Dan Osipov, data engineer at music app and media streaming service Shazam, explains why Facebook's Presto is quicker by design

Hadoop is a revolutionary data management platform and one whose time has come, but it is not great for everything. For example the sort of rapid ad hoc querying often required for analytics is not Hadoop's forte, at least not without some sort of add-on.

The sticking point here is Apache Hive, the data warehousing solution that was designed with batch processing of large datasets in mind.

King, producer of the Candy Crush game, ended up using Exasol's analytics database alongside Hive in order to process the sort of queries that its analysts need to make on the fly.

"That quick dive into the data, getting a basic view of what's going on and understanding things before you start doing the more elaborate investigations? That part of the process just isn't in Hadoop," said VP analytics Vince Darley.

Meanwhile, Josh Baer of music streaming service Spotify told Computing that querying user data to find which city has the most Justin Bieber fans might take as much as 40 minutes, should you ever want to do such a thing.

"Hive needs to be a lot faster," he said.

So why is Hive still slow for queries like Spotify's despite all the work being put into it by Hortonworks and other developers on the Apache project? Who better to ask than someone from another music company that is using Hive but is now deploying another solution for ad hoc SQL queries.

Dan Osipov is a data engineer working for Shazam, the company behind the eponymous music recognition app and media streaming service. He has been working with Hadoop for three years.

Computing: So why is Hive slow?

Osipov: Any query written in Hive is translated into a MapReduce-style computation that is submitted to a Hadoop cluster for execution. Non-trivial queries will be translated into multiple MapReduce stages, with intermediate results being written to HDFS.

What do you use instead for such queries?

We use Presto [the distributed SQL query engine for big data developed by Facebook]. I've used it for half a year.

How does the architecture of Presto make it faster than Hive?

Presto translates the query into a pipeline execution rather than a MapReduce workload. It uses memory much more aggressively than Hive, keeping the intermediate data in memory, rather than using disk.

Presto is optimised to work with columnar storage formats like ORC or Parquet, where data is broken up by column, and column values are stored sequentially, rather than standard row storage format.

This means that when a query selects only a few columns, Presto only looks at the files containing the data for those columns, ignoring the rest ... Column metadata is also cached in memory by Presto, so it's able to cut down the files that need to be examined for any particular query very quickly.

For what type of use case is Hive better than Presto and vice versa?

Presto is optimised for interactive queries, where a data analyst is able to quickly parse lots of data to perform an aggregation, or to select a smaller data set. Hive is still useful for batch processing, where the output is too large for the end user, and is meant for further processing. Finally, Hive is more mature, and generally more stable than Presto.
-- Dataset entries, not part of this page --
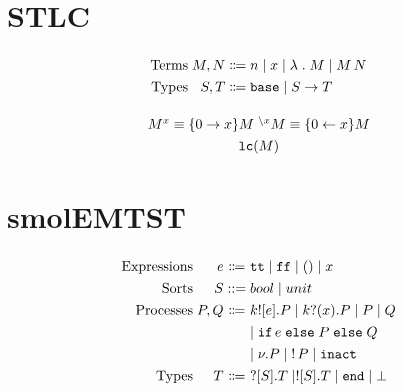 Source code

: \documentclass{article}
\newcommand{\withcolor}[2]{#2} %
\newcommand{\withcolor}[2]{\colorlet{currbkp}{.}\color{#1}{#2}\color{currbkp}}
\newcommand{\bnfas}{\mathrel{\Coloneqq}}
\newcommand{\bnfalt}{\mathrel{\mid}}
\newcommand{\colorex}{teal} %
\newcommand{\colorproc}{blue} %
\newcommand{\colorexp}{teal} %
\newcommand{\colorte}{purple} %
\newcommand{\colorst}{Maroon}%
\newcommand{\vex}[1]{\withcolor{\colorex}{#1}} %
\newcommand{\dexp}[1]{\withcolor{\colorexp}{#1}} %
\newcommand{\dte}[1]{\withcolor{\colorte}{#1}} %
\newcommand{\dproc}[1]{\withcolor{\colorproc}{#1}} %
\newcommand{\dst}[1]{\withcolor{\colorst}{#1}} %
\newcommand{\bvar}[1]{\ensuremath{\dexp{#1}}}
\newcommand{\fvar}[1]{\ensuremath{\dexp{#1}}}
\newcommand{\lam}[1]{\ensuremath{\dexp{\lambda\mathrel{.}{#1}}}}
\newcommand{\app}[2]{\ensuremath{\dexp{#1}\,\dexp{#2}}}
\newcommand{\base}[0]{\ensuremath{\dte{\texttt{base}}}}
\newcommand{\arr}[2]{\ensuremath{\dte{{#1}\to{#2}}}}
\newcommand{\oft}{\ensuremath{\mathrel{:}}} %
\newcommand{\lclosed}[1]{\ensuremath{\texttt{lc}({#1})}}
\newcommand{\loft}[3]{\ensuremath{\vex{#1}\mathrel{\vdash}{\dexp{#2}}\mathrel{:}{\dte{#3}}}}
\newcommand{\openop}[2]{\ensuremath{{#1}^{#2}}} %
\newcommand{\closeop}[2]{^{\backslash #2}\ensuremath{{#1}}} %
\newcommand{\ett}{\ensuremath{\dexp{\texttt{tt}}}}
\newcommand{\eff}{\ensuremath{\dexp{\texttt{ff}}}}
\newcommand{\eone}{\ensuremath{\dexp{()}}}
\newcommand{\tbool}{\ensuremath{\dte{bool}}}
\newcommand{\tunit}{\ensuremath{\dte{unit}}}
\newcommand{\psend}[3]{\ensuremath{\dproc{{#1}![\dexp{#2}].{#3}}}}
\newcommand{\precv}[3]{\ensuremath{\dproc{{#1}?(\dexp{#2}).{#3}}}}
\newcommand{\pif}[3]{\ensuremath{\dproc{
      \texttt{if}\,\dexp{#1}\mathrel{\texttt{else}}{#2}\mathrel{\texttt{else}}{#3}}}}
\newcommand{\ppar}[2]{\ensuremath{{\dproc{{#1}\mathrel{|}{#2}}}}}
\newcommand{\pnu}[1]{\ensuremath{{\dproc{\nu.{#1}}}}}
\newcommand{\pbang}[1]{\ensuremath{{\dproc{!\,{#1}}}}}
\newcommand{\pinact}[0]{\ensuremath{\dproc{\texttt{inact}}}}
\newcommand{\tin}[2]{\ensuremath\dst{?[\dte{#1}].{#2}}}
\newcommand{\tout}[2]{\ensuremath\dst{![\dte{#1}].{#2}}}
\newcommand{\tend}[0]{\ensuremath\dst{\texttt{end}}}
\newcommand{\tbot}[0]{\ensuremath\dst{\bot}}
\begin{document}
\section{STLC}

\begin{displaymath}
  \arraycolsep=1.4pt\def\arraystretch{1.3}
  \begin{array}{rrcl}
    \text{Terms} & \dexp M, \dexp N & \bnfas & \bvar n \bnfalt \fvar x \bnfalt \lam M \bnfalt \app M N\\
    \text{Types} & \dte S, \dte T & \bnfas & \base \bnfalt \arr S T\\
  \end{array}
\end{displaymath}


\begin{displaymath}
  \arraycolsep=1.4pt\def\arraystretch{1.3}
  \begin{array}{cc}
    \openop {\dexp M} {\vex x} \equiv \{\vex 0 \rightarrow \vex x\} M & \closeop {\dexp M} {\vex x} \equiv \{\vex 0 \leftarrow \vex x\} \dexp M \\
    \multicolumn{2}{c}{\lclosed {\dexp M}}\\
  \end{array}
\end{displaymath}



\section{smolEMTST}

\begin{displaymath}
  \arraycolsep=1.4pt\def\arraystretch{1.3}
  \begin{array}{rrcl}
    \text{Expressions} & \dexp{e} & \bnfas & \ett \bnfalt \eff \bnfalt \eone \bnfalt x\\
    \text{Sorts} & \dte{S} & \mathrel{::=} & \tbool \bnfalt \tunit \\

    \text{Processes} & \dproc{P}, \dproc{Q} & \bnfas & \psend k e P \bnfalt \precv k x P \bnfalt \ppar P Q\\
    & & & \bnfalt \pif e P Q \\
    & & & \bnfalt \pnu P \bnfalt \pbang P \bnfalt \pinact\\
    \text{Types} & \dst{T} & \bnfas & \tin S T \bnfalt \tout S T \bnfalt \tend \bnfalt \tbot\\
  \end{array}
\end{displaymath}
\end{document}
What alternatives to Presto are there?

Cloudera Impala is very similar in its architecture and performance, the differences are mainly operational. Both databases use the Hive Metastore for table schemas - which makes them easy to use alongside of Hive. In fact, utilising Hive is still necessary for some operations, like loading data in.
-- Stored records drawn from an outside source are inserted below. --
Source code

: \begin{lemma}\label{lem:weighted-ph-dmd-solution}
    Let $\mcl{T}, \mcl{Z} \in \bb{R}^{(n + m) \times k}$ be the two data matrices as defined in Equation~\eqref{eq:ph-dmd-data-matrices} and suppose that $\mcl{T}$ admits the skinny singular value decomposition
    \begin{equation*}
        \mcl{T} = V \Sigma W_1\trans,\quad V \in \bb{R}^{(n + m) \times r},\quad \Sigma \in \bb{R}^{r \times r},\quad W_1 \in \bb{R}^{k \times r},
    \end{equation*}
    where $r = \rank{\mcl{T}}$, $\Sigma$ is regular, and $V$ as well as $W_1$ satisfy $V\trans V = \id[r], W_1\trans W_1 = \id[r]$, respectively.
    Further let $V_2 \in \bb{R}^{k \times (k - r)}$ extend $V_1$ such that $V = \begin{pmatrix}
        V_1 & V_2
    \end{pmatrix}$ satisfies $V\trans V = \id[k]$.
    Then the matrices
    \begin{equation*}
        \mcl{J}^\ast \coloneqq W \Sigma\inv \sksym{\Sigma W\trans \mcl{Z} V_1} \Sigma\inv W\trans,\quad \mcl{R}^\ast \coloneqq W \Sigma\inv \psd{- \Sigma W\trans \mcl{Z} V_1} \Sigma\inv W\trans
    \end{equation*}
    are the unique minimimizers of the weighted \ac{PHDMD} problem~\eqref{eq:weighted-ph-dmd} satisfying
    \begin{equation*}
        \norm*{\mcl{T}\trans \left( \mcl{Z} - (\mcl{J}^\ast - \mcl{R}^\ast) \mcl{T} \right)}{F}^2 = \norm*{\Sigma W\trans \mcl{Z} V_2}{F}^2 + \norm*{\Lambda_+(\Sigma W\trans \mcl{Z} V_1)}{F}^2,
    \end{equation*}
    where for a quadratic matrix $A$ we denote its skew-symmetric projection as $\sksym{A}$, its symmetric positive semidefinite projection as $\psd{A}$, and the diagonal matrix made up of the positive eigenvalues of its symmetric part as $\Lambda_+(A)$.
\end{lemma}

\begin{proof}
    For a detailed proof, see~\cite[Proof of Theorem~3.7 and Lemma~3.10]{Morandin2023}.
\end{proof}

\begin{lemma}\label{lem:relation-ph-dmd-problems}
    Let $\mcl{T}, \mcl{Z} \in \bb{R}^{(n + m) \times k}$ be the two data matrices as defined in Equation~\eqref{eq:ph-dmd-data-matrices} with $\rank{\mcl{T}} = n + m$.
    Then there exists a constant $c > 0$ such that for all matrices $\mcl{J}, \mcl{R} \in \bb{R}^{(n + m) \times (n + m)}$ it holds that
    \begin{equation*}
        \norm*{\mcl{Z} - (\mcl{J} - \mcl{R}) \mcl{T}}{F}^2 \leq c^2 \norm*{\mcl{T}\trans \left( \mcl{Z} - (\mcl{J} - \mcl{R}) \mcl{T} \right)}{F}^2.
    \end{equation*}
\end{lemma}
Apache Drill is a very interesting project, able to interact with various data formats. It's very good for processing arbitrary JSON. SparkSQL is also evolving very fast, and is integrated very well into the Spark ecosystem. Once you have Spark installed, the barrier to trying out SparkSQL is low.

How did you get started with Presto at Shazam?

We used it on a greenfield project where we evaluated Presto against a few other systems - Hive, Spark and Drill - for interactive analytics against raw data, and settled on Presto.